Ses chefs sont délibérément et fréquemment brutalisés par la police, qui recherche tous les prétextes pour engager une bataille qui lui permettrait d’éliminer les éléments dangereux, chose qui lui a réussi plusieurs fois : comme dans l’attaque où ont été tués Bunchy Carter (membre du « ministère de la Défense ») et John Huggins (du « ministère de l’information ») et où Eldridge Cleover (réfugié en Algérie depuis) a été blessé. L’autre moyen est l’arrestation, suivie naturellement d’un verdict de classe : Huey P. Newton, théoricien du groupe, Bobby Seale et Angela Davis sont les plus connues parmi les victimes de ces coups de filet. A l’heure actuelle, plus de 400 membres des « Panthères Noires » sont en prison. La police attaque également les locaux du parti : c’est ce qui s’est passé durant les préparatifs de la session plénière de Philadelphie pour la « Convention constitutionnelle du peuple révolutionnaire ». Elle intervient aussi dans des bagarres suscitées par des épisodes isolés, un enfant, un ivrogne brutalisés, et auxquelles participent bientôt tous les habitants du quartier. La guerre ouverte est le lot quotidien de cette communauté qui se considère elle-même comme un bloc opposé à tout le reste de la société.

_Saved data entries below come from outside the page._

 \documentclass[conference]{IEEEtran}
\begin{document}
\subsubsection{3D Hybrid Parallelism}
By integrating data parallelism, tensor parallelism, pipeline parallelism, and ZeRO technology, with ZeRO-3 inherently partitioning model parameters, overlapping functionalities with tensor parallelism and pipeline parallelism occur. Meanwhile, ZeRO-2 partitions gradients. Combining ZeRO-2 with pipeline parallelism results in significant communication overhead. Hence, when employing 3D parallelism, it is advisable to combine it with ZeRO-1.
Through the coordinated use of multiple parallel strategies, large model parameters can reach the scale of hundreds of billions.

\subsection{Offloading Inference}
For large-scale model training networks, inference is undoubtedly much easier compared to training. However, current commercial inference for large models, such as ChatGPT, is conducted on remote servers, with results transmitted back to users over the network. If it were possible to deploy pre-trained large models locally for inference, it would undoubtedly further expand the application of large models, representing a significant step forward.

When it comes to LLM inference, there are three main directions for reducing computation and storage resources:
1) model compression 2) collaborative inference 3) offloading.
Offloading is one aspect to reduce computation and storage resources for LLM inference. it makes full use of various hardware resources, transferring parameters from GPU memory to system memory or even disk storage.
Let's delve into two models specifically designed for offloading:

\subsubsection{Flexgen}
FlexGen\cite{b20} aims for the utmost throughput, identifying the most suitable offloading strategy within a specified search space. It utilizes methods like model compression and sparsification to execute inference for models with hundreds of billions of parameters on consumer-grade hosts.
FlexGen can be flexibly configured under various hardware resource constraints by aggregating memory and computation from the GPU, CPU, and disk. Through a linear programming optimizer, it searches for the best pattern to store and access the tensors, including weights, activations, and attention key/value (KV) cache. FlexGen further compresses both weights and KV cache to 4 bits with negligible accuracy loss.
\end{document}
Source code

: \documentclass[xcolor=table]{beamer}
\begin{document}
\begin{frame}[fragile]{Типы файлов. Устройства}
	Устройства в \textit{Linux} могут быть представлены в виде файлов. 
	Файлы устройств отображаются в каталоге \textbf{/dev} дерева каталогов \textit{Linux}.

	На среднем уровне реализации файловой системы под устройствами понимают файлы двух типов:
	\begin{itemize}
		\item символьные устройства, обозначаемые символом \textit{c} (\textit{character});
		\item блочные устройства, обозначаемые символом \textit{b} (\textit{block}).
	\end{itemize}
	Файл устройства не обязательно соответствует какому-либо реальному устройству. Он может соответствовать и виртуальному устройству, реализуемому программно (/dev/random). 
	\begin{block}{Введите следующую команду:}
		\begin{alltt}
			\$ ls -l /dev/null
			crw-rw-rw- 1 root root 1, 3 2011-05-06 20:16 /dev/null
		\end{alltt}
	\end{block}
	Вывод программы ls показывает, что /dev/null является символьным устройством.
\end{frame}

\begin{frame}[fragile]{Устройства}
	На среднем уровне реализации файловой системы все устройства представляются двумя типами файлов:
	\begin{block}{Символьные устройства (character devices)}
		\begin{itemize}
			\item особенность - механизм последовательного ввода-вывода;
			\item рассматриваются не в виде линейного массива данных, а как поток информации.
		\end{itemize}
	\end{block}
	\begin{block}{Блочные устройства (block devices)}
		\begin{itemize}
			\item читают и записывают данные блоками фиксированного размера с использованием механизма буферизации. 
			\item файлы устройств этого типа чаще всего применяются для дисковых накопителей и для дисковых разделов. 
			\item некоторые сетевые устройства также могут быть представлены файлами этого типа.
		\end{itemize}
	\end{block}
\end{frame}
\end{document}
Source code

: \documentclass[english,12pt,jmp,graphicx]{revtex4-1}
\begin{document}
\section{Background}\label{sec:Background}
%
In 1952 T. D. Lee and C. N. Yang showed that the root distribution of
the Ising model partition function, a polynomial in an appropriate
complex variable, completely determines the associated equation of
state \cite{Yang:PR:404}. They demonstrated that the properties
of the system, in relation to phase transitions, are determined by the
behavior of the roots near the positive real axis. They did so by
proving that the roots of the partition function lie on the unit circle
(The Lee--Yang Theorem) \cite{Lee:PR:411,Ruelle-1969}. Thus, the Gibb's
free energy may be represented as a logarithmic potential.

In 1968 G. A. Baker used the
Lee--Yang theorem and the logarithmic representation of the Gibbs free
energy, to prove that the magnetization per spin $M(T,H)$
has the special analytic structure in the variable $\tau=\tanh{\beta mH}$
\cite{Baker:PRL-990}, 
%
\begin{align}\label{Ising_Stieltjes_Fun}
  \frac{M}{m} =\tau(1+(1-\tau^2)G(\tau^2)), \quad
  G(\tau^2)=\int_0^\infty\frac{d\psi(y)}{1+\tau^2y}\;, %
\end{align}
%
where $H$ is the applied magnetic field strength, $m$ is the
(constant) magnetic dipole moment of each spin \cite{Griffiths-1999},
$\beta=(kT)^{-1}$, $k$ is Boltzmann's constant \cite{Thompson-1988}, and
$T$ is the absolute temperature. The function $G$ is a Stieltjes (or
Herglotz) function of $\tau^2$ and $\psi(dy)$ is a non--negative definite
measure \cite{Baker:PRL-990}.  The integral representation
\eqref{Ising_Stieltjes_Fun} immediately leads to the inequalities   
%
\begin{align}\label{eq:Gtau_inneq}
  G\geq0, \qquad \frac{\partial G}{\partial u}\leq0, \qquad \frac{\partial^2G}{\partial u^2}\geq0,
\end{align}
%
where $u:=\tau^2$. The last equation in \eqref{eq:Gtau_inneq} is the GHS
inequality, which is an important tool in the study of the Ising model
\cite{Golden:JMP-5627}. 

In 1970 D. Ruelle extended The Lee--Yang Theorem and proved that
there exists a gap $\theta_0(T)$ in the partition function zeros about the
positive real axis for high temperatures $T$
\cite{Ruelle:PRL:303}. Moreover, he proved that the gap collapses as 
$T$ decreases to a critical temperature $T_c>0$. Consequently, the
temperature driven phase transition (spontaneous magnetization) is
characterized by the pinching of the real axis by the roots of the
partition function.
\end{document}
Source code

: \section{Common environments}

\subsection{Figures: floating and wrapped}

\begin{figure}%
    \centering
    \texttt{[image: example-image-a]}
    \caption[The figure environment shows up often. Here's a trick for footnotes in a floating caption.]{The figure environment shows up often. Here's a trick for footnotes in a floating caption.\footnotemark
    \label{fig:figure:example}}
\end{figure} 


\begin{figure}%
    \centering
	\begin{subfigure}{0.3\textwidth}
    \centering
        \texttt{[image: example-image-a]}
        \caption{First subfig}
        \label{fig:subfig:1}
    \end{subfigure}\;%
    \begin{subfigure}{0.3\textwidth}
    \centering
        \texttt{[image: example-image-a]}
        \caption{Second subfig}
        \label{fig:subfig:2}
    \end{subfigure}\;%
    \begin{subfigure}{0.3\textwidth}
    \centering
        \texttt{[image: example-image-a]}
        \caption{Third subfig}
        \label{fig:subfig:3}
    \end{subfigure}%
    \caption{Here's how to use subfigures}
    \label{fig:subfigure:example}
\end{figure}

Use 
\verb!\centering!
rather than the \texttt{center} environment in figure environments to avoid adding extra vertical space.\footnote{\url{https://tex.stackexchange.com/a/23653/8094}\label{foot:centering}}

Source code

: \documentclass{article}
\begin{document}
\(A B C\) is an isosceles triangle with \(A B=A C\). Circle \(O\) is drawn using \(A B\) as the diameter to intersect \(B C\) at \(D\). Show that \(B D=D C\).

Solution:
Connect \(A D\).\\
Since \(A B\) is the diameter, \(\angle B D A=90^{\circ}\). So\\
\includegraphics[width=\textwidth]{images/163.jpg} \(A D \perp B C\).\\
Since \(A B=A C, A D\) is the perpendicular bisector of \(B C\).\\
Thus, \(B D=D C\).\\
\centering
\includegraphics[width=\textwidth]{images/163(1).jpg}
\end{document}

Malgré toutes les différences, les membres de la « communauté » se sentent unis par une solidarité effective. Les « Panthères Noires » mettent en effet au premier plan l’unité totale de leur groupe racial, et prennent la direction de toutes les batailles, même les plus insignifiantes, sans s’arrêter (et ils en font un point d’honneur) à des scrupules moraux et légaux : ils n’hésitent pas à défendre « l’élément criminel », dans lequel ils voient le résultat d’une oppression désespérée. Les « Panthères Noires » se posent effectivement comme les représentants du peuple noir opposé au peuple blanc. Ceci constitue sans aucun doute une limite théorique ; mais quel parti « marxiste » a le courage, aujourd’hui, de défendre un « délinquant de droit commun », un « blouson noir », de montrer les racines sociales et les rapports de classes aberrants qui produisent ces éléments « asociaux » et des révoltes individuelles qui ne pourront trouver d’issue que si elles s’insèrent dans une poussée de révolte sociale organisée ?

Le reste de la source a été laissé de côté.